Add charset info to the clean html
Thank you for keeping up the project!
I use readability to extract the article and then save it as html. Today I've run into problem when Chrome didn't display some unicode characters correctly (the .html file was saved with utf-8). Turns out that it got solved by adding the following line to the cleaned html:
<meta http-equiv="Content-Type" content="text/html; charset=UTF-8" />
Maybe it could be considered to add this info as a default behavior to get_clean_html().
Thank you very much!
Hi rsuhada,
How do you access that get_clean_html() method?
The Document class usually attempts to guess the document encoding... But it might have failed for you. Then you need to specify it manually, with subclassing or using the encoding field.
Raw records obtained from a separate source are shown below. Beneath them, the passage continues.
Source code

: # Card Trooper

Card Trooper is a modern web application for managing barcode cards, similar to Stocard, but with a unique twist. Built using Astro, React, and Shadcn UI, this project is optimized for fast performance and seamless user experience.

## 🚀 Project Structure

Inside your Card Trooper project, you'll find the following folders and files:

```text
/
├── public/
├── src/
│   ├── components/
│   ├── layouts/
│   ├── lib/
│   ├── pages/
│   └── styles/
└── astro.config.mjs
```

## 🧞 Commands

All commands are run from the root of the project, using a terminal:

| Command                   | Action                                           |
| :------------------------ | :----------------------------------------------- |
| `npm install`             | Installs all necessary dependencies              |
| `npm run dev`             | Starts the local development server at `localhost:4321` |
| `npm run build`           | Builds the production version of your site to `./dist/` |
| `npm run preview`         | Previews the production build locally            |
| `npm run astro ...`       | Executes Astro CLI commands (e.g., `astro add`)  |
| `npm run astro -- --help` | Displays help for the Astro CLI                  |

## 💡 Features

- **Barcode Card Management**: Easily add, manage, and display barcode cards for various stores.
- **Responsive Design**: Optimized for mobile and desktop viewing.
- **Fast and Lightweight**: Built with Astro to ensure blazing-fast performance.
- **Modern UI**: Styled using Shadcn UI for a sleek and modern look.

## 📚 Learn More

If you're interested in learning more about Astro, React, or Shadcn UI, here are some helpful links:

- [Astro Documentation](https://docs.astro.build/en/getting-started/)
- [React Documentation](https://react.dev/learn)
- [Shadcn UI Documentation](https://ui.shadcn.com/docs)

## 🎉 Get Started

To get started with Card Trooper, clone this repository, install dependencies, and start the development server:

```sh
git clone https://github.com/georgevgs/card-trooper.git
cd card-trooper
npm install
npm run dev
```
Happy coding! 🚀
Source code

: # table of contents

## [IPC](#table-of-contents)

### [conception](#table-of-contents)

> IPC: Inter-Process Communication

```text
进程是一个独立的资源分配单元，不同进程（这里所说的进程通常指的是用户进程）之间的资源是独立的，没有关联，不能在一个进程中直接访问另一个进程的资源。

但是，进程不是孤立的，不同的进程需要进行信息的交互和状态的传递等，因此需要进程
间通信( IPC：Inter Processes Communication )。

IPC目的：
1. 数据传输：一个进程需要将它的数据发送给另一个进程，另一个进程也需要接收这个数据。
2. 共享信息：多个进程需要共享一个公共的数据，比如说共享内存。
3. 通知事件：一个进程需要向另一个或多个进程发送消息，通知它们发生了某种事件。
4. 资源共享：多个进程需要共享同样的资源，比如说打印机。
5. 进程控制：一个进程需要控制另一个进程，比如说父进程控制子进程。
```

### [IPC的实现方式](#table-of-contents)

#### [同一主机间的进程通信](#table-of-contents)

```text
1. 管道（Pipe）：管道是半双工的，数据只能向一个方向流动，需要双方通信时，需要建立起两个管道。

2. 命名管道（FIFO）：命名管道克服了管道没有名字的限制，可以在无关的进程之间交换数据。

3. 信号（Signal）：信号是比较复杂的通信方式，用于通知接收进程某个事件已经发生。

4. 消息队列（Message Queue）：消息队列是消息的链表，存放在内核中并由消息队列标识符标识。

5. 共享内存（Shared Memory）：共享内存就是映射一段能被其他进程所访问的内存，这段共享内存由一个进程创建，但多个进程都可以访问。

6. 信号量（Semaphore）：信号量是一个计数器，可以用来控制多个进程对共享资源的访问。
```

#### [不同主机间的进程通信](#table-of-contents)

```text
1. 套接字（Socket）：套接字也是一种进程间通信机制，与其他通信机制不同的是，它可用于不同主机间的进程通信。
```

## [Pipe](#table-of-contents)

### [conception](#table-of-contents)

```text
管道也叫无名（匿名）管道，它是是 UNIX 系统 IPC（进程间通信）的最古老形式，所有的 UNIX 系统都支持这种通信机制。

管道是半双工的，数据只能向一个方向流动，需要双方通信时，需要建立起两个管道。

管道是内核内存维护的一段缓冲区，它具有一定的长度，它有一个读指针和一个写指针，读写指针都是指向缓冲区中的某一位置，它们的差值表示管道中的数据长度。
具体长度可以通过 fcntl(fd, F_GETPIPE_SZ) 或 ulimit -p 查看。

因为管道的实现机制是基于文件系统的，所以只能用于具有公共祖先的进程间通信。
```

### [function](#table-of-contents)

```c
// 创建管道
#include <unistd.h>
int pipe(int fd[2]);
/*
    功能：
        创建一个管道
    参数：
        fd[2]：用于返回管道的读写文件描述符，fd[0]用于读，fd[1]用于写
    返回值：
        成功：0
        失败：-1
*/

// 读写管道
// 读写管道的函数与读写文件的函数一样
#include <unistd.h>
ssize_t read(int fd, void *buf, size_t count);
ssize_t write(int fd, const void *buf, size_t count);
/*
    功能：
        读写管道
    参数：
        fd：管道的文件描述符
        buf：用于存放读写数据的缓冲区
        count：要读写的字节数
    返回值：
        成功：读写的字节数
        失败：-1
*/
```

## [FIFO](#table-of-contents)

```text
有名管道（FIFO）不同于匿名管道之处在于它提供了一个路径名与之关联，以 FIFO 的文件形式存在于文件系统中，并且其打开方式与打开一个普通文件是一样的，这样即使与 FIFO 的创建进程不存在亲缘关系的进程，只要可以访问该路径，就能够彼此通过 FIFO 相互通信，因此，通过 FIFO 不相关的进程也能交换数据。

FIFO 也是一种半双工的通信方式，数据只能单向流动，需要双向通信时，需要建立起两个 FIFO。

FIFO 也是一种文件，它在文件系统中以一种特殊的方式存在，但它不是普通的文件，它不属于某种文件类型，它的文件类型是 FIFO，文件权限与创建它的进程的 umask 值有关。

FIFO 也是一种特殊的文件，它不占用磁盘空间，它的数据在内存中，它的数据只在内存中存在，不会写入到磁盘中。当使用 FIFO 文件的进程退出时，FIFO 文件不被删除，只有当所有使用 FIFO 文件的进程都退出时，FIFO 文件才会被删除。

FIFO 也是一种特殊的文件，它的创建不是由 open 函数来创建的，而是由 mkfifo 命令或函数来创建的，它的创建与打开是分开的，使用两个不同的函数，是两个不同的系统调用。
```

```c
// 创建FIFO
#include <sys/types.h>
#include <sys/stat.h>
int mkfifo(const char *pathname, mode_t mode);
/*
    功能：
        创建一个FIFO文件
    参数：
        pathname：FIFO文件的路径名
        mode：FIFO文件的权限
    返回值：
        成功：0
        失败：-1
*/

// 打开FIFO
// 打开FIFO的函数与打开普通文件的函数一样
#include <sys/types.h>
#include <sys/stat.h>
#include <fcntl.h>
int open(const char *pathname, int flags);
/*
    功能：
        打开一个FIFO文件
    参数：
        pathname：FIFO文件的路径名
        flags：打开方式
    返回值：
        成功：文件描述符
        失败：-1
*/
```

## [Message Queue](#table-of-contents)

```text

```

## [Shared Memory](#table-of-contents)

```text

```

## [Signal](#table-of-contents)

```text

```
I'm not sure how to implement encoding guessing transparently for those who need it, and omit it for ones who know their document encoding... Any ideas?
Hi buriy,
Here is what I do:
res = requests.get(url)
article = Document(res.text)
article_clean_html = article.get_clean_html()
with codecs.open("test_clean.html", encoding="utf-8", mode="w") as f:
f.write(article_clean_html)
When I open the test_clean.html, I see buggy unicode characters. All is good, if I include the charest info into the html:
<meta http-equiv="Content-Type" content="text/html; charset=UTF-8" />
The encoding can be taken from res.encoding returned by the requests.get().
Alternatively - is this actually the correct way to use (and saving the output) the readability package?
Thank you!
Ok, got you now.
You can do:
with codecs.open("test_clean.html", encoding="utf-8", mode="w") as f:
f.write('<meta http-equiv="Content-Type" content="text/html; charset=UTF-8" />')
f.write(article_clean_html)
But I agree that could be an enhancement that a lib could do if it adds a
tag to the HTML.